Pour simplifier, la domination n’eut donc jamais d’autre choix que d’une part, les différentes formes de censure ou de répression dissimulées sous différents prétextes, d’autre part la solution consistant à « acheter » les artistes et leur complicité.

La première option n’eut jamais de résultats satisfaisants qu’à court terme, ayant pour conséquence de renforcer les résistances souterraines toujours plus difficiles à contrôler et donnant de plus des pouvoirs en place une image peu flatteuse et terriblement dénudée.

La seconde, et tout spécialement en notre belle modernité, sembla donc nettement plus profitable.
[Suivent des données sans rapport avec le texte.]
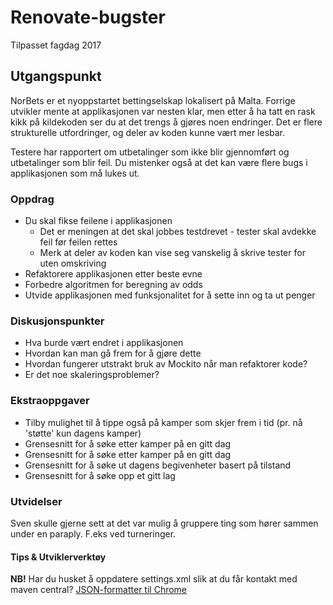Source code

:# Renovate-bugster
Tilpasset fagdag 2017

## Utgangspunkt
NorBets er et nyoppstartet bettingselskap lokalisert på Malta. Forrige utvikler mente at applikasjonen var nesten klar, 
men etter å ha tatt en rask kikk på kildekoden ser du at det trengs å gjøres noen endringer. Det er flere strukturelle utfordringer,
og deler av koden kunne vært mer lesbar. 

Testere har rapportert om utbetalinger som ikke blir gjennomført og utbetalinger som blir feil. 
Du mistenker også at det kan være flere bugs i applikasjonen som må lukes ut. 

### Oppdrag

 - Du skal fikse feilene i applikasjonen
      - Det er meningen at det skal jobbes testdrevet - tester skal avdekke feil før feilen rettes
      - Merk at deler av koden kan vise seg vanskelig å skrive tester for uten omskriving
 - Refaktorere applikasjonen etter beste evne
 - Forbedre algoritmen for beregning av odds
 - Utvide applikasjonen med funksjonalitet for å sette inn og ta ut penger

### Diskusjonspunkter

 - Hva burde vært endret i applikasjonen
 - Hvordan kan man gå frem for å gjøre dette
 - Hvordan fungerer utstrakt bruk av Mockito når man refaktorer kode?
 - Er det noe skaleringsproblemer? 


### Ekstraoppgaver
 - Tilby mulighet til å tippe også på kamper som skjer frem i tid (pr. nå 'støtte' kun dagens kamper)
 - Grensesnitt for å søke etter kamper på en gitt dag
 - Grensesnitt for å søke etter kamper på en gitt dag
 - Grensesnitt for å søke ut dagens begivenheter basert på tilstand
 - Grensesnitt for å søke opp et gitt lag
        
        
### Utvidelser
Sven skulle gjerne sett at det var mulig å gruppere ting som hører sammen under en paraply. F.eks ved turneringer.

#### Tips & Utviklerverktøy
**NB!** Har du husket å oppdatere settings.xml slik at du får kontakt med maven central?
[JSON-formatter til Chrome](https://chrome.google.com/webstore/detail/json-formatter/bcjindcccaagfpapjjmafapmmgkkhgoa?utm_source=chrome-app-launcher-info-dialog)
Le fait que ce mercantilisme culturel ait pour effet d’assécher rapidement toute créativité  (combien dure un réalisateur de génie importé en milieu hollywoodien ?) pouvant être considéré comme un simple effet collatéral ; et ce d’autant plus que ces « artistes » prêts à se vendre et souvent à bas prix, semblent toujours plus nombreux à se bousculer au portillon.

Ne peut-on constater que, par l’un de ces renversements miraculeux dont seule est capable la domination du marché, le seul fait de vouloir se vendre peut désormais faire de vous un «artiste» et un « intellectuel » et ce tout à fait indépendamment d’un quelconque talent.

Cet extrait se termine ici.